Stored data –
▬▬▬▬▬▬

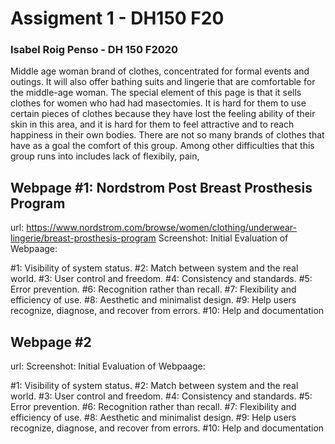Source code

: # Assigment 1 - DH150 F20
### Isabel Roig Penso - DH 150 F2020
Middle age woman brand of clothes, concentrated for formal events and outings. It will also offer bathing suits and lingerie that are comfortable for the middle-age woman. The special element of this page is that it sells clothes for women who had had masectomies. It is hard for them to use certain pieces of clothes because they have lost the feeling ability of their skin in this area, and it is hard for them to feel attractive and to reach happiness in their own bodies. There are not so many brands of clothes that have as a goal the comfort of this group. Among other difficulties that this group runs into includes lack of flexibily, pain, 

## Webpage #1: Nordstrom Post Breast Prosthesis Program
url: https://www.nordstrom.com/browse/women/clothing/underwear-lingerie/breast-prosthesis-program
Screenshot: 
Initial Evaluation of Webpaage:

#1: Visibility of system status.
#2: Match between system and the real world.
#3: User control and freedom.
#4: Consistency and standards.
#5: Error prevention.
#6: Recognition rather than recall.
#7: Flexibility and efficiency of use.
#8: Aesthetic and minimalist design.
#9: Help users recognize, diagnose, and recover from errors.
#10: Help and documentation


## Webpage #2
url: 
Screenshot: 
Initial Evaluation of Webpaage:

#1: Visibility of system status.
#2: Match between system and the real world.
#3: User control and freedom.
#4: Consistency and standards.
#5: Error prevention.
#6: Recognition rather than recall.
#7: Flexibility and efficiency of use.
#8: Aesthetic and minimalist design.
#9: Help users recognize, diagnose, and recover from errors.
#10: Help and documentation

▬▬▬▬▬▬

Problem description – All of the data should be returned word for word, with each picture left out.

Solution –
Source code

: # Assigment 1 - DH150 F20
### Isabel Roig Penso - DH 150 F2020
Middle age woman brand of clothes, concentrated for formal events and outings. It will also offer bathing suits and lingerie that are comfortable for the middle-age woman. The special element of this page is that it sells clothes for women who had had masectomies. It is hard for them to use certain pieces of clothes because they have lost the feeling ability of their skin in this area, and it is hard for them to feel attractive and to reach happiness in their own bodies. There are not so many brands of clothes that have as a goal the comfort of this group. Among other difficulties that this group runs into includes lack of flexibily, pain, 

## Webpage #1: Nordstrom Post Breast Prosthesis Program
url: https://www.nordstrom.com/browse/women/clothing/underwear-lingerie/breast-prosthesis-program
Screenshot: 
Initial Evaluation of Webpaage:

#1: Visibility of system status.
#2: Match between system and the real world.
#3: User control and freedom.
#4: Consistency and standards.
#5: Error prevention.
#6: Recognition rather than recall.
#7: Flexibility and efficiency of use.
#8: Aesthetic and minimalist design.
#9: Help users recognize, diagnose, and recover from errors.
#10: Help and documentation


## Webpage #2
url: 
Screenshot: 
Initial Evaluation of Webpaage:

#1: Visibility of system status.
#2: Match between system and the real world.
#3: User control and freedom.
#4: Consistency and standards.
#5: Error prevention.
#6: Recognition rather than recall.
#7: Flexibility and efficiency of use.
#8: Aesthetic and minimalist design.
#9: Help users recognize, diagnose, and recover from errors.
#10: Help and documentation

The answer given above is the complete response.